Hypothyroid myopathy

Changes in the muscles (myopathy) are found in 30–80% of cases of hypothyroidism, especially in the case of long-standing and untreated disease.

Four different forms of myopathy can be distinguished:


Main article Examination of the thyroid gland

Congenital hypothyroidism is looked for in newborn screening on the 4th to 5th day of life by measuring the thyrotropin level (TSH level).

Since hypothyroidism in children and adults is defined by a deficiency in thyroid hormones, laboratory diagnostics play a decisive role in addition to anamnesis , clinical symptoms and imaging procedures (particularly sonography and scintigraphy ). Clinical symptoms in adults do not always correlate with evidence of laboratory changes. In children, they are a definite indicator of impending developmental disorders.

The in the anterior lobe of the pituitary gland (shown light red) formed thyrotropin is particularly valuable in diagnosis.

As a rule, the thyroid gland produces insufficient amounts of thyroid hormones in hypothyroidism, as already explained above. The thyrotropic control loop then leads to an increase in the release of TSH, which in turn is the signal for the thyroid gland to increase the production of thyroid hormones. The sole determination of the basal TSH level in the blood is therefore suitable as a screening parameter. If this is normal, a further determination of the thyroid hormones can be dispensed with in a clinically normal patient. According to the guidelines of relevant medical societies (as of March 2016), the normal range (reference range) of the TSH level in healthy adults is 0.4 - 4.5 mU / l, but during pregnancy with lower upper values ​​of 2.5 in the first Third, 3.0 in the 2nd third and 3.5 in the 3rd third. The need for thyroid hormones usually increases during pregnancy, so that in the case of hypothyroidism (in around 0.4% of pregnant women) the values ​​should be checked regularly during and after pregnancy.

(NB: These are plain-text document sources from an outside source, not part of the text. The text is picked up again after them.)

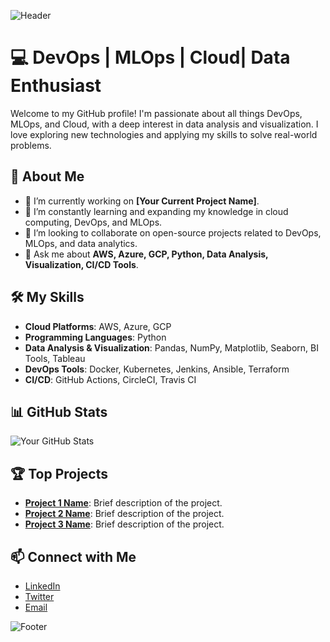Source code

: <!-- Banner Image -->
![Header](https://your-image-link-here)

# 💻 DevOps | MLOps | Cloud| Data Enthusiast

Welcome to my GitHub profile! I'm passionate about all things DevOps, MLOps, and Cloud, with a deep interest in data analysis and visualization. I love exploring new technologies and applying my skills to solve real-world problems.

## 🚀 About Me
- 🔭 I’m currently working on **[Your Current Project Name]**.
- 🌱 I’m constantly learning and expanding my knowledge in cloud computing, DevOps, and MLOps.
- 👯 I’m looking to collaborate on open-source projects related to DevOps, MLOps, and data analytics.
- 💬 Ask me about **AWS, Azure, GCP, Python, Data Analysis, Visualization, CI/CD Tools**.

## 🛠️ My Skills
- **Cloud Platforms**: AWS, Azure, GCP
- **Programming Languages**: Python
- **Data Analysis & Visualization**: Pandas, NumPy, Matplotlib, Seaborn, BI Tools, Tableau
- **DevOps Tools**: Docker, Kubernetes, Jenkins, Ansible, Terraform
- **CI/CD**: GitHub Actions, CircleCI, Travis CI

## 📊 GitHub Stats
![Your GitHub Stats](https://github-readme-stats.vercel.app/api?username=your-github-username&show_icons=true&theme=radical)

## 🏆 Top Projects
- **[Project 1 Name](https://github.com/your-repo-link)**: Brief description of the project.
- **[Project 2 Name](https://github.com/your-repo-link)**: Brief description of the project.
- **[Project 3 Name](https://github.com/your-repo-link)**: Brief description of the project.

## 📫 Connect with Me
- [LinkedIn](https://www.linkedin.com/in/your-profile)
- [Twitter](https://twitter.com/your-profile)
- [Email](mailto:your.email@example.com)

<!-- Footer Image -->
![Footer](https://your-image-link-here)
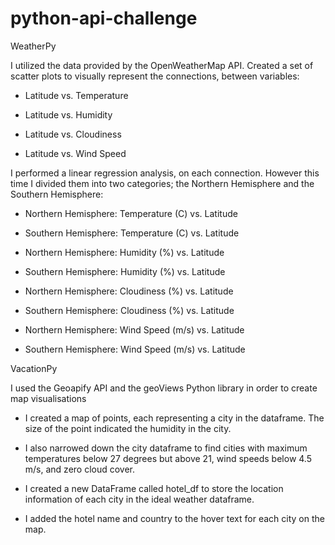# python-api-challenge

WeatherPy

I utilized the data provided by the OpenWeatherMap API. Created a set of scatter plots to visually represent the connections, between variables:

- Latitude vs. Temperature

- Latitude vs. Humidity

- Latitude vs. Cloudiness

- Latitude vs. Wind Speed

I performed a linear regression analysis, on each connection. However this time I divided them into two categories; the Northern Hemisphere and the Southern Hemisphere:

- Northern Hemisphere: Temperature (C) vs. Latitude

- Southern Hemisphere: Temperature (C) vs. Latitude

- Northern Hemisphere: Humidity (%) vs. Latitude

- Southern Hemisphere: Humidity (%) vs. Latitude

- Northern Hemisphere: Cloudiness (%) vs. Latitude

- Southern Hemisphere: Cloudiness (%) vs. Latitude

- Northern Hemisphere: Wind Speed (m/s) vs. Latitude

- Southern Hemisphere: Wind Speed (m/s) vs. Latitude


VacationPy

I used the Geoapify API and the geoViews Python library in order to create map visualisations

- I created a map of points, each representing a city in the dataframe. The size of the point indicated the humidity in the city.

- I also narrowed down the city dataframe to find cities with maximum temperatures below 27 degrees but above 21, wind speeds below 4.5 m/s, and zero cloud cover.
- I created a new DataFrame called hotel_df to store the location information of each city in the ideal weather dataframe.
- I added the hotel name and country to the hover text for each city on the map.
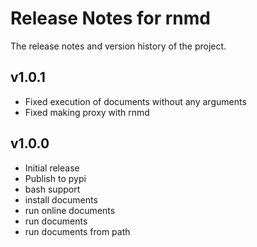 # Release Notes for rnmd

The release notes and version history of the project.

## v1.0.1

- Fixed execution of documents without any arguments
- Fixed making proxy with rnmd

## v1.0.0

- Initial release
- Publish to pypi
- bash support  
- install documents  
- run online documents
- run documents  
- run documents from path  
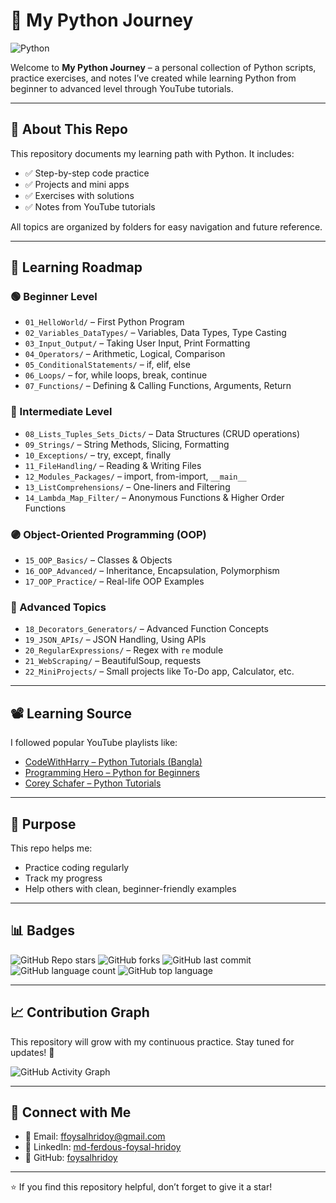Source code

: # 🐍 My Python Journey

![Python](https://media.giphy.com/media/KAq5w47R9rmTuvWOWa/giphy.gif)

Welcome to **My Python Journey** – a personal collection of Python scripts, practice exercises, and notes I’ve created while learning Python from beginner to advanced level through YouTube tutorials.

---

## 📌 About This Repo

This repository documents my learning path with Python. It includes:
- ✅ Step-by-step code practice
- ✅ Projects and mini apps
- ✅ Exercises with solutions
- ✅ Notes from YouTube tutorials

All topics are organized by folders for easy navigation and future reference.

---

## 🧭 Learning Roadmap

### 🟢 Beginner Level
- `01_HelloWorld/` – First Python Program  
- `02_Variables_DataTypes/` – Variables, Data Types, Type Casting  
- `03_Input_Output/` – Taking User Input, Print Formatting  
- `04_Operators/` – Arithmetic, Logical, Comparison  
- `05_ConditionalStatements/` – if, elif, else  
- `06_Loops/` – for, while loops, break, continue  
- `07_Functions/` – Defining & Calling Functions, Arguments, Return

### 🔵 Intermediate Level
- `08_Lists_Tuples_Sets_Dicts/` – Data Structures (CRUD operations)  
- `09_Strings/` – String Methods, Slicing, Formatting  
- `10_Exceptions/` – try, except, finally  
- `11_FileHandling/` – Reading & Writing Files  
- `12_Modules_Packages/` – import, from-import, `__main__`  
- `13_ListComprehensions/` – One-liners and Filtering  
- `14_Lambda_Map_Filter/` – Anonymous Functions & Higher Order Functions  

### 🟣 Object-Oriented Programming (OOP)
- `15_OOP_Basics/` – Classes & Objects  
- `16_OOP_Advanced/` – Inheritance, Encapsulation, Polymorphism  
- `17_OOP_Practice/` – Real-life OOP Examples  

### 🔴 Advanced Topics
- `18_Decorators_Generators/` – Advanced Function Concepts  
- `19_JSON_APIs/` – JSON Handling, Using APIs  
- `20_RegularExpressions/` – Regex with `re` module  
- `21_WebScraping/` – BeautifulSoup, requests  
- `22_MiniProjects/` – Small projects like To-Do app, Calculator, etc.

---

## 📽️ Learning Source
I followed popular YouTube playlists like:
- [CodeWithHarry – Python Tutorials (Bangla)](https://www.youtube.com/playlist?list=PLu0W_9lII9ajLcqRcj4PoEihkukF_OTzA)
- [Programming Hero – Python for Beginners](https://www.youtube.com/c/ProgrammingHero)
- [Corey Schafer – Python Tutorials](https://www.youtube.com/c/Coreyms)

---

## 📌 Purpose

This repo helps me:
- Practice coding regularly
- Track my progress
- Help others with clean, beginner-friendly examples

---

## 📊 Badges

![GitHub Repo stars](https://img.shields.io/github/stars/foysalhridoy/My_Python_Journey?style=social)
![GitHub forks](https://img.shields.io/github/forks/foysalhridoy/My_Python_Journey?style=social)
![GitHub last commit](https://img.shields.io/github/last-commit/foysalhridoy/My_Python_Journey)
![GitHub language count](https://img.shields.io/github/languages/count/foysalhridoy/My_Python_Journey)
![GitHub top language](https://img.shields.io/github/languages/top/foysalhridoy/My_Python_Journey)

---

## 📈 Contribution Graph

This repository will grow with my continuous practice. Stay tuned for updates! 🌱  

![GitHub Activity Graph](https://github-readme-activity-graph.vercel.app/graph?username=foysalhridoy&theme=github-compact)

---

## 🤝 Connect with Me

* 📧 Email: [ffoysalhridoy@gmail.com](mailto:ffoysalhridoy@gmail.com)  
* 💼 LinkedIn: [md-ferdous-foysal-hridoy](https://www.linkedin.com/in/md-ferdous-foysal-hridoy-43758a319/)  
* 🐙 GitHub: [foysalhridoy](https://github.com/foysalhridoy)

---

⭐ If you find this repository helpful, don’t forget to give it a star!
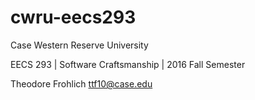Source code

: # cwru-eecs293
Case Western Reserve University

EECS 293  |  Software Craftsmanship  |  2016 Fall Semester

Theodore Frohlich <ttf10@case.edu>
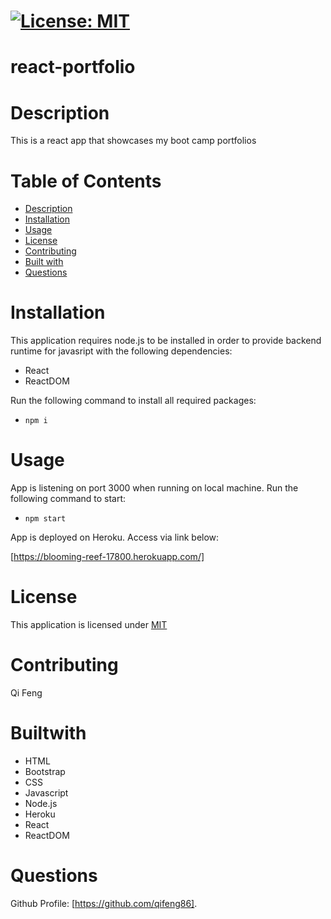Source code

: # [![License: MIT](https://img.shields.io/badge/License-MIT-yellow.svg)](https://opensource.org/licenses/MIT)

# react-portfolio

# Description

This is a react app that showcases my boot camp portfolios

# Table of Contents
* [Description](#description)
* [Installation](#installation)
* [Usage](#usage)
* [License](#license)
* [Contributing](#contribute)
* [Built with](#Builtwith)
* [Questions](#questions)

# Installation

This application requires node.js to be installed in order to provide backend runtime for javasript with the following dependencies:

- React
- ReactDOM

Run the following command to install all required packages:

- `npm i`

# Usage

App is listening on port 3000 when running on local machine. Run the following command to start:

- `npm start`

App is deployed on Heroku. Access via link below:

[https://blooming-reef-17800.herokuapp.com/]

# License

This application is licensed under [MIT](https://github.com/qifeng86/Employee-Directory/blob/main/LICENSE)

# Contributing

Qi Feng

# Builtwith
- HTML
- Bootstrap
- CSS
- Javascript
- Node.js
- Heroku
- React
- ReactDOM

  
# Questions

Github Profile: [https://github.com/qifeng86].
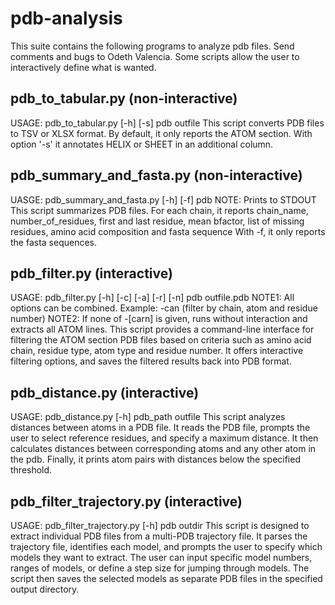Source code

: # pdb-analysis
This suite contains the following programs to analyze pdb files.
Send comments and bugs to Odeth Valencia.
Some scripts allow the user to interactively define what is wanted.

## pdb_to_tabular.py (non-interactive)
USAGE: pdb_to_tabular.py [-h] [-s] pdb outfile
This script converts PDB files to TSV or XLSX format.
By default, it only reports the ATOM section. With option '-s' it annotates HELIX or SHEET in an additional column.

## pdb_summary_and_fasta.py (non-interactive)
UASGE: pdb_summary_and_fasta.py [-h] [-f] pdb
NOTE: Prints to STDOUT
This script summarizes PDB files. 
For each chain, it reports chain_name, number_of_residues, first and last residue, mean bfactor, 
    list of missing residues, amino acid composition and fasta sequence
With -f, it only reports the fasta sequences.

## pdb_filter.py (interactive)
USAGE: pdb_filter.py [-h] [-c] [-a] [-r] [-n] pdb outfile.pdb
NOTE1: All options can be combined. Example: -can (filter by chain, atom and residue number)
NOTE2: If none of -[carn] is given, runs without interaction and extracts all ATOM lines.
This script provides a command-line interface for filtering the ATOM section PDB files based 
on criteria such as amino acid chain, residue type, atom type and residue number.
It offers interactive filtering options, and saves the filtered results back into PDB format.

## pdb_distance.py (interactive)
USAGE: pdb_distance.py [-h] pdb_path outfile
This script analyzes distances between atoms in a PDB file. 
It reads the PDB file, prompts the user to select reference residues, and specify a maximum distance. 
It then calculates distances between corresponding atoms and any other atom in the pdb.
Finally, it prints atom pairs with distances below the specified threshold.

## pdb_filter_trajectory.py (interactive)
USAGE: pdb_filter_trajectory.py [-h] pdb outdir
This script is designed to extract individual PDB files from a multi-PDB trajectory file.
It parses the trajectory file, identifies each model, and prompts the user to specify which models they want to extract.
The user can input specific model numbers, ranges of models, or define a step size for jumping through models.
The script then saves the selected models as separate PDB files in the specified output directory.
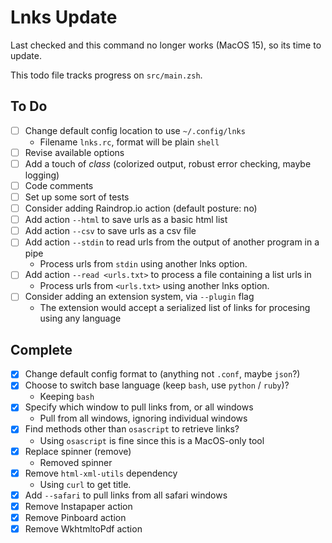 # Lnks Update

Last checked and this command no longer works (MacOS 15), so its time to update.

This todo file tracks progress on `src/main.zsh`.

## To Do

- [ ] Change default config location to use `~/.config/lnks`
  - Filename `lnks.rc`, format will be plain `shell`
- [ ] Revise available options
- [ ] Add a touch of *class* (colorized output, robust error checking, maybe logging)
- [ ] Code comments
- [ ] Set up some sort of tests
- [ ] Consider adding Raindrop.io action (default posture: no)
- [ ] Add action `--html` to save urls as a basic html list
- [ ] Add action `--csv` to save urls as a csv file
- [ ] Add action `--stdin` to read urls from the output of another program in a pipe
  - Process urls from `stdin` using another lnks option.
- [ ] Add action `--read <urls.txt>` to process a file containing a list urls in <format>
  - Process urls from `<urls.txt>` using another lnks option.
- [ ] Consider adding an extension system, via `--plugin` flag
  - The extension would accept a serialized list of links for procesing using any language

## Complete

- [x] Change default config format to (anything not `.conf`, maybe `json`?)
- [x] Choose to switch base language (keep `bash`, use `python` / `ruby`)?
  - Keeping `bash`
- [x] Specify which window to pull links from, or all windows
  - Pull from all windows, ignoring individual windows
- [x] Find methods other than `osascript` to retrieve links?
  - Using `osascript` is fine since this is a MacOS-only tool
- [x] Replace spinner (remove)
  - Removed spinner
- [x] Remove `html-xml-utils` dependency
  - Using `curl` to get title.
- [x] Add `--safari` to pull links from all safari windows
- [x] Remove Instapaper action
- [x] Remove Pinboard action
- [x] Remove WkhtmltoPdf action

The latent (asymptomatic) or subclinical hypothyroidism is defined by a fT 4 is value in the normal range and TSH above 4.5 mU / l, the latter provided twice within 3 to 6 months increased. The prevalence of latent hypothyroidism in the general population is estimated to be between 3 and 10%. However, there is no sufficiently proven, increased risk of disease - in connection with an advantage in treatment - as long as TSH is below 10.0 mU / l. The most common cause of latent hypothyroidism is autoimmune thyroiditis. For aetiological clarification, an antibody determination can therefore be carried out once in latent hypothyroidism (antibodies against thyroid peroxidase, "anti-TPO"; in special situations also anti-thyroglobulin antibodies). However, knowledge of the presence of autoantibodies has little clinical relevance and the detection of these autoantibodies is usually of no relevance for further treatment. A thyroid sonography can be dispensed with in the case of latent hypothyroidism, provided that no thyroid nodules can be felt.

It should also be noted that the upper value of the TSH normal range in adults increases steadily with age, namely - according to an analysis of an extensive data collection in the USA - between the age groups 20-29 and 80+ from 3.5 to 7, 5 mU / l. If this age dependency is not taken into account, there is a considerable risk that a diagnosis of "latent hypothyroidism" is not justified in patients aged 50 and over .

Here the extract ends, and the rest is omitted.